[Stored data]
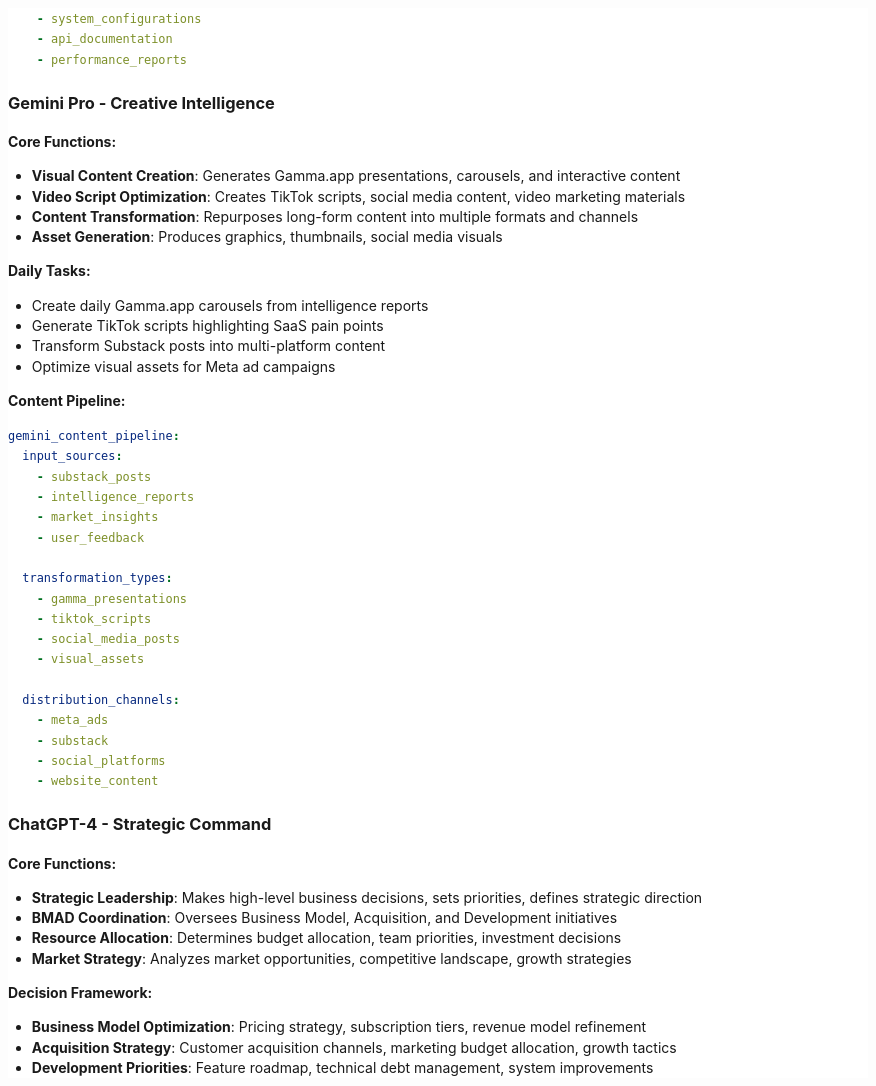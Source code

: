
 ```yaml
    - system_configurations
    - api_documentation
    - performance_reports
```

### Gemini Pro - Creative Intelligence

**Core Functions:**
- **Visual Content Creation**: Generates Gamma.app presentations, carousels, and interactive content
- **Video Script Optimization**: Creates TikTok scripts, social media content, video marketing materials
- **Content Transformation**: Repurposes long-form content into multiple formats and channels
- **Asset Generation**: Produces graphics, thumbnails, social media visuals

**Daily Tasks:**
- Create daily Gamma.app carousels from intelligence reports
- Generate TikTok scripts highlighting SaaS pain points
- Transform Substack posts into multi-platform content
- Optimize visual assets for Meta ad campaigns

**Content Pipeline:**
```yaml
gemini_content_pipeline:
  input_sources:
    - substack_posts
    - intelligence_reports
    - market_insights
    - user_feedback

  transformation_types:
    - gamma_presentations
    - tiktok_scripts
    - social_media_posts
    - visual_assets

  distribution_channels:
    - meta_ads
    - substack
    - social_platforms
    - website_content
```

### ChatGPT-4 - Strategic Command

**Core Functions:**
- **Strategic Leadership**: Makes high-level business decisions, sets priorities, defines strategic direction
- **BMAD Coordination**: Oversees Business Model, Acquisition, and Development initiatives
- **Resource Allocation**: Determines budget allocation, team priorities, investment decisions
- **Market Strategy**: Analyzes market opportunities, competitive landscape, growth strategies

**Decision Framework:**
- **Business Model Optimization**: Pricing strategy, subscription tiers, revenue model refinement
- **Acquisition Strategy**: Customer acquisition channels, marketing budget allocation, growth tactics
- **Development Priorities**: Feature roadmap, technical debt management, system improvements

● WHAT TO WORK ON
Your answer must be an exact repeat of the records above, with no pictures in it.

● REPLY
Source code

:
 ```yaml
    - system_configurations
    - api_documentation
    - performance_reports
```

### Gemini Pro - Creative Intelligence

**Core Functions:**
- **Visual Content Creation**: Generates Gamma.app presentations, carousels, and interactive content
- **Video Script Optimization**: Creates TikTok scripts, social media content, video marketing materials
- **Content Transformation**: Repurposes long-form content into multiple formats and channels
- **Asset Generation**: Produces graphics, thumbnails, social media visuals

**Daily Tasks:**
- Create daily Gamma.app carousels from intelligence reports
- Generate TikTok scripts highlighting SaaS pain points
- Transform Substack posts into multi-platform content
- Optimize visual assets for Meta ad campaigns

**Content Pipeline:**
```yaml
gemini_content_pipeline:
  input_sources:
    - substack_posts
    - intelligence_reports
    - market_insights
    - user_feedback

  transformation_types:
    - gamma_presentations
    - tiktok_scripts
    - social_media_posts
    - visual_assets

  distribution_channels:
    - meta_ads
    - substack
    - social_platforms
    - website_content
```

### ChatGPT-4 - Strategic Command

**Core Functions:**
- **Strategic Leadership**: Makes high-level business decisions, sets priorities, defines strategic direction
- **BMAD Coordination**: Oversees Business Model, Acquisition, and Development initiatives
- **Resource Allocation**: Determines budget allocation, team priorities, investment decisions
- **Market Strategy**: Analyzes market opportunities, competitive landscape, growth strategies

**Decision Framework:**
- **Business Model Optimization**: Pricing strategy, subscription tiers, revenue model refinement
- **Acquisition Strategy**: Customer acquisition channels, marketing budget allocation, growth tactics
- **Development Priorities**: Feature roadmap, technical debt management, system improvements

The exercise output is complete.